Am kommenden Sonntag wird ein neuer Stadtrat gewählt. Ich habe den Neustädter Spitzenkandidaten ein paar Fragen gestellt. Die Übersicht über die Kandidaten findet sich hier.

Dr. Martin Schulte-Wissermann (48), selbstständiger Physiker - Piraten
Dr. Martin Schulte-Wissermann (48), selbstständiger Physiker – Piraten

Verkehr

Die Planungen zum Ausbau der Königsbrücker Straße liegen aktuell zur Prüfung bei der Landesdirektion, es gibt rund 3.000 Eingaben. Wie ist ihr Standpunkt zum Ausbau der Straße?

Die Königsbrücker Straße in ihrer Gesamtheit ist viel mehr als irgendein Verkehrsweg – sie ist ein historischer Boulevard und das Stadtzentrum von Neustadt und Hechtviertel. Und in Stadtzentren braucht man Platz zum Einkaufen, Fahrradparken, Flanieren, sich treffen, für Kinderwagen, Rollstühle, Café-Tische und viele große Bäume.

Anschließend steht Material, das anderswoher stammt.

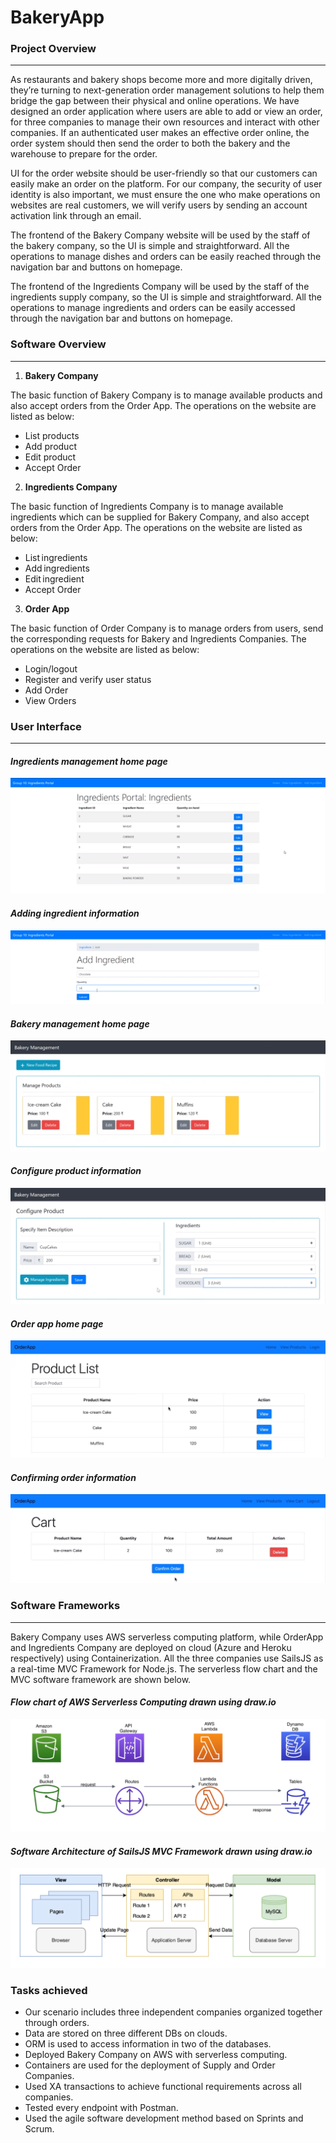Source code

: # BakeryApp

### Project Overview
-----
As restaurants and bakery shops become more and more digitally driven, they’re turning to next-generation order management solutions to help them bridge the gap between their physical and online operations. We have designed an order application where users are able to add or view an order, for three companies to manage their own resources and interact with other companies. If an authenticated user makes an effective order online, the order system should then send the order to both the bakery and the warehouse to prepare for the order. 

UI for the order website should be user-friendly so that our customers can easily make an order on the platform. For our company, the security of user identity is also important, we must ensure the one who make operations on websites are real customers, we will verify users by sending an account activation link through an email. 

The frontend of the Bakery Company website will be used by the staff of the bakery company, so the UI is simple and straightforward. All the operations to manage dishes and orders can be easily reached through the navigation bar and buttons on homepage. 

The frontend of the Ingredients Company will be used by the staff of the ingredients supply company, so the UI is simple and straightforward. All the operations to manage ingredients and orders can be easily accessed through the navigation bar and buttons on homepage.

### Software Overview
-----
1. **Bakery Company**

The basic function of Bakery Company is to manage available products and also accept orders from the Order App. The operations on the website are listed as below: 
* List products
* Add product
* Edit product
* Accept Order

2. **Ingredients Company**

The basic function of Ingredients Company is to manage available ingredients which can be supplied for Bakery Company, and also accept orders from the Order App. The operations on the website are listed as below: 
* List ingredients
* Add ingredients
* Edit ingredient
* Accept Order

3. **Order App**

The basic function of Order Company is to manage orders from users, send the corresponding requests for Bakery and Ingredients Companies. The operations on the website are listed as below:
* Login/logout
* Register and verify user status
* Add Order
* View Orders

### User Interface
-----
#### *Ingredients management home page*
![alt text](/images/1.png)
#### *Adding ingredient information*
![alt text](/images/2.png)
#### *Bakery management home page*
![alt text](/images/3.png)
#### *Configure product information*
![alt text](/images/4.png)
#### *Order app home page*
![alt text](/images/5.png)
#### *Confirming order information*
![alt text](/images/6.png)


### Software Frameworks
-----
Bakery Company uses AWS serverless computing platform, while OrderApp and Ingredients Company are deployed on cloud (Azure and Heroku respectively) using Containerization. All the three companies use SailsJS as a real-time MVC Framework for Node.js. The serverless flow chart and the MVC software framework are shown below. 

#### *Flow chart of AWS Serverless Computing drawn using draw.io*
![alt text](/images/7.png)
#### *Software Architecture of SailsJS MVC Framework drawn using draw.io*
![alt text](/images/8.png)

### Tasks achieved
* Our scenario includes three independent companies organized together through orders.
* Data are stored on three different DBs on clouds.
* ORM is used to access information in two of the databases.
* Deployed Bakery Company on AWS with serverless computing.
* Containers are used for the deployment of Supply and Order Companies.
* Used XA transactions to achieve functional requirements across all companies.
* Tested every endpoint with Postman.
* Used the agile software development method based on Sprints and Scrum.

Die Menge des Autoverkehrs auf der Königsbrücker Straße sinkt seit 20 Jahren. Heute sind es so wenige Autos, dass sie nach den Baurichtlinien eigentlich gar nicht ausgebaut werden darf. Die Königsbrücker braucht aber dringend eine Perspektive durch eine Sanierung. Das hoppelnde Kopfsteinpflaster ist untragbar, insbesondere für Radfahrende.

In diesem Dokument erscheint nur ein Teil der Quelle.